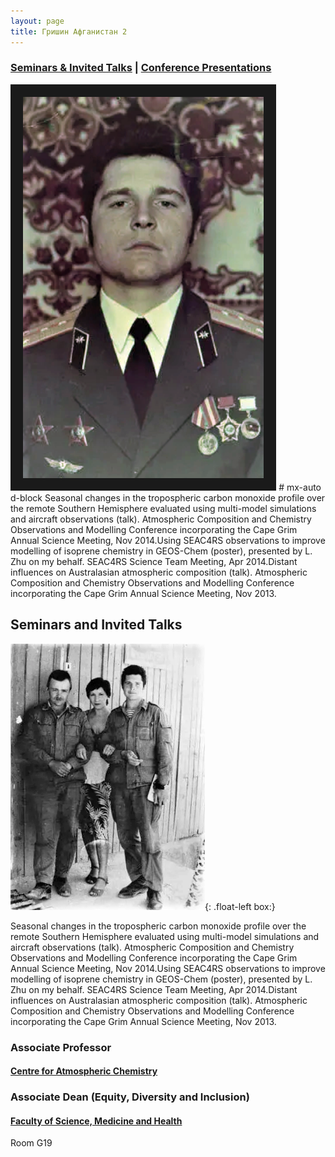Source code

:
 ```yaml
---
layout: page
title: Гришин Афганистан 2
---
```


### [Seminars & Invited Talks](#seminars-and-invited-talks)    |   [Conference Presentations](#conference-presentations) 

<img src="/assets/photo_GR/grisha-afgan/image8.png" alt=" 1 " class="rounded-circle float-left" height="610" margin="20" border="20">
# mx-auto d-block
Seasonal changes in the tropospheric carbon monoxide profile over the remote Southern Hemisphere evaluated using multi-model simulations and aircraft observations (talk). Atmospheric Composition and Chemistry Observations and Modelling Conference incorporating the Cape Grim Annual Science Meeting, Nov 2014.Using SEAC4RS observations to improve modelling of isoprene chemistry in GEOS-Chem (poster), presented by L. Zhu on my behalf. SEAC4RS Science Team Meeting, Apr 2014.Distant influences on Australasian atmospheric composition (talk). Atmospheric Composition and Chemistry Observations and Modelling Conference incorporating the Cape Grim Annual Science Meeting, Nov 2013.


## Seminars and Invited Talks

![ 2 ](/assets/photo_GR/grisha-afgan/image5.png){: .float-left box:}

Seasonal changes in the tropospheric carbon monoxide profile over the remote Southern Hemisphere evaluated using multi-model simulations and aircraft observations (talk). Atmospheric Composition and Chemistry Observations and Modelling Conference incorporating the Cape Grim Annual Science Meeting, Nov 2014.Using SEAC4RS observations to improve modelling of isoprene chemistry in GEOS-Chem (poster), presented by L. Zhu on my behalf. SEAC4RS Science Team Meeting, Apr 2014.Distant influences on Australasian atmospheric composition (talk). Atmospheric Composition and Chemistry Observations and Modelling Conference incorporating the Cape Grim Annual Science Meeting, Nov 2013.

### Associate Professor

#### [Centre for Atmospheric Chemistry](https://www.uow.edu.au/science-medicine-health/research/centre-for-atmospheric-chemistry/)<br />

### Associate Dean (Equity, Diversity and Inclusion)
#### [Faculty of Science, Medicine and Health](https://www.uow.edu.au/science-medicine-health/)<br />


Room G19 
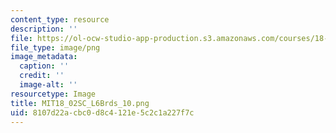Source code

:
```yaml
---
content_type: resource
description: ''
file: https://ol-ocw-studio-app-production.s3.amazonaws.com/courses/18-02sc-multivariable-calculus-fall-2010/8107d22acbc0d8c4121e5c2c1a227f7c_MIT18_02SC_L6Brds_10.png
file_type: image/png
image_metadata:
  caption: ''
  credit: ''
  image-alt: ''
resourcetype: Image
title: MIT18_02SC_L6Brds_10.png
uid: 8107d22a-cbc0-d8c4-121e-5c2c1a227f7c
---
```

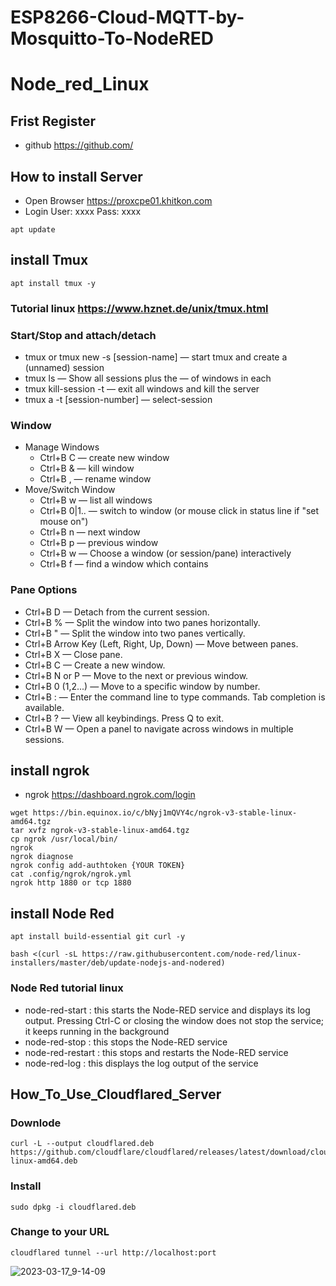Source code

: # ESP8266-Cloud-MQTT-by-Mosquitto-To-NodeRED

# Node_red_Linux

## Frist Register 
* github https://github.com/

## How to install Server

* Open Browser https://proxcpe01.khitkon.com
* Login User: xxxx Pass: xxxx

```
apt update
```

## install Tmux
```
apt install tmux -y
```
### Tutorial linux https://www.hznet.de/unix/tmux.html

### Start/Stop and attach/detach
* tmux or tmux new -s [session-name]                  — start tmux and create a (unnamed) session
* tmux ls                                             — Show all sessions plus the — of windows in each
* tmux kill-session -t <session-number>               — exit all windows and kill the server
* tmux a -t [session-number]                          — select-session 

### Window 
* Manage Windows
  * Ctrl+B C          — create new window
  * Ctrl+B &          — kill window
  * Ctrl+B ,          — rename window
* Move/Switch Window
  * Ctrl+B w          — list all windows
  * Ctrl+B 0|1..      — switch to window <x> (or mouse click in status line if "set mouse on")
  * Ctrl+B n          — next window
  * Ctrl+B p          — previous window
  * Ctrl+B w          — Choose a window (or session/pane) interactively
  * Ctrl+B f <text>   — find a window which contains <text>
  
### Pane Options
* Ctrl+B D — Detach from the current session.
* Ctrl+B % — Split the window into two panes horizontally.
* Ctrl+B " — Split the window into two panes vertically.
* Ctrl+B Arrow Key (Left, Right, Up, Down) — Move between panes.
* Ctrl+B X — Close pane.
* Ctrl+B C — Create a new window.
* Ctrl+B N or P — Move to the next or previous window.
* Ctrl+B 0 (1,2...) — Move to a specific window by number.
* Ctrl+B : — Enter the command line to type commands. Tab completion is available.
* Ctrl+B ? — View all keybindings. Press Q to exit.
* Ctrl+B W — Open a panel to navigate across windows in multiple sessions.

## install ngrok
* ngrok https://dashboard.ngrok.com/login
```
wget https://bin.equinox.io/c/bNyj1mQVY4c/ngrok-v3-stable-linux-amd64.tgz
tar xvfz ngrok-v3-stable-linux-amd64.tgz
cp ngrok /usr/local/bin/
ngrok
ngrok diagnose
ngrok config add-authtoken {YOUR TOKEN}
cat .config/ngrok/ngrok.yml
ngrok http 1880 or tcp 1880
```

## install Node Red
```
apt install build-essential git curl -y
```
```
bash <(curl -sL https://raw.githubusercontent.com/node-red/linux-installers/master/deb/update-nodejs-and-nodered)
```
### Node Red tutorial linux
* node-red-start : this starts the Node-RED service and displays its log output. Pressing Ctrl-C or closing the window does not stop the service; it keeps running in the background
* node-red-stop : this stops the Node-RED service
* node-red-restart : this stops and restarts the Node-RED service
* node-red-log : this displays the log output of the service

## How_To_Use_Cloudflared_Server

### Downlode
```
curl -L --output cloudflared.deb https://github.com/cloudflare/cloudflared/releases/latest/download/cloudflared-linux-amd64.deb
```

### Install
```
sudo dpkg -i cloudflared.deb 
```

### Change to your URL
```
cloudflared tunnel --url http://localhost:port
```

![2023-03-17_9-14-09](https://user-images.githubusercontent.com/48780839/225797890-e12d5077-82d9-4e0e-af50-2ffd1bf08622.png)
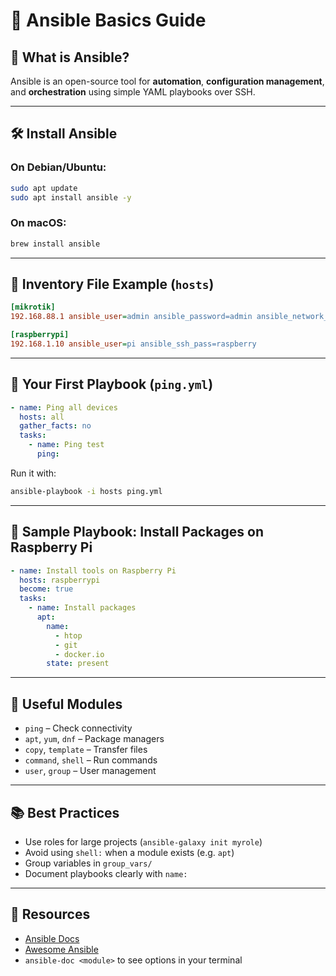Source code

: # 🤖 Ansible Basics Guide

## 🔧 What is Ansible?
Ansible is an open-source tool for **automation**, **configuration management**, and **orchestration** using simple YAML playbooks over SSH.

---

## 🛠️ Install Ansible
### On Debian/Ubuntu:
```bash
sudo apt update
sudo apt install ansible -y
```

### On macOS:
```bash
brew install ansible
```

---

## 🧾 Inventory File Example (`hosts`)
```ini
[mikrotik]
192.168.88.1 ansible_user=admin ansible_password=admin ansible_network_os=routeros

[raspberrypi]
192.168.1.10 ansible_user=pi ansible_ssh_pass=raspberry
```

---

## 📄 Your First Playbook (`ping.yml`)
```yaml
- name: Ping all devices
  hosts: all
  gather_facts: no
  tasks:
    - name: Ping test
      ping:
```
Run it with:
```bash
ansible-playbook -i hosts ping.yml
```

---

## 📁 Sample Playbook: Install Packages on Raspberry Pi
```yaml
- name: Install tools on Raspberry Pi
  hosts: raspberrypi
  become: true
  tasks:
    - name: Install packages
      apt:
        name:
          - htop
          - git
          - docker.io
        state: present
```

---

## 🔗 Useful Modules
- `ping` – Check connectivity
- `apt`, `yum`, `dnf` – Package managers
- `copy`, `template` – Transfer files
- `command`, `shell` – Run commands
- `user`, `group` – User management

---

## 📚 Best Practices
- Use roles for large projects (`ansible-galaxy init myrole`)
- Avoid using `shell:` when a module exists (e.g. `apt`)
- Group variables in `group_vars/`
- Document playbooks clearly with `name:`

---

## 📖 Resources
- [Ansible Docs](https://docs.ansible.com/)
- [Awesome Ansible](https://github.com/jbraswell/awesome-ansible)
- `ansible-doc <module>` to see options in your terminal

•••

EXERCISE REQUIREMENTS:
Starting with the first line of the data above, write out each line exactly up to and including the line that holds "### Associate Professor". Pictures stay out.

SOLUTION TO THIS EXERCISE:
Source code

:
 ```yaml
---
layout: page
title: Гришин Афганистан 2
---
```


### [Seminars & Invited Talks](#seminars-and-invited-talks)    |   [Conference Presentations](#conference-presentations) 

<img src="/assets/photo_GR/grisha-afgan/image8.png" alt=" 1 " class="rounded-circle float-left" height="610" margin="20" border="20">
# mx-auto d-block
Seasonal changes in the tropospheric carbon monoxide profile over the remote Southern Hemisphere evaluated using multi-model simulations and aircraft observations (talk). Atmospheric Composition and Chemistry Observations and Modelling Conference incorporating the Cape Grim Annual Science Meeting, Nov 2014.Using SEAC4RS observations to improve modelling of isoprene chemistry in GEOS-Chem (poster), presented by L. Zhu on my behalf. SEAC4RS Science Team Meeting, Apr 2014.Distant influences on Australasian atmospheric composition (talk). Atmospheric Composition and Chemistry Observations and Modelling Conference incorporating the Cape Grim Annual Science Meeting, Nov 2013.


## Seminars and Invited Talks

![ 2 ](/assets/photo_GR/grisha-afgan/image5.png){: .float-left box:}

Seasonal changes in the tropospheric carbon monoxide profile over the remote Southern Hemisphere evaluated using multi-model simulations and aircraft observations (talk). Atmospheric Composition and Chemistry Observations and Modelling Conference incorporating the Cape Grim Annual Science Meeting, Nov 2014.Using SEAC4RS observations to improve modelling of isoprene chemistry in GEOS-Chem (poster), presented by L. Zhu on my behalf. SEAC4RS Science Team Meeting, Apr 2014.Distant influences on Australasian atmospheric composition (talk). Atmospheric Composition and Chemistry Observations and Modelling Conference incorporating the Cape Grim Annual Science Meeting, Nov 2013.

### Associate Professor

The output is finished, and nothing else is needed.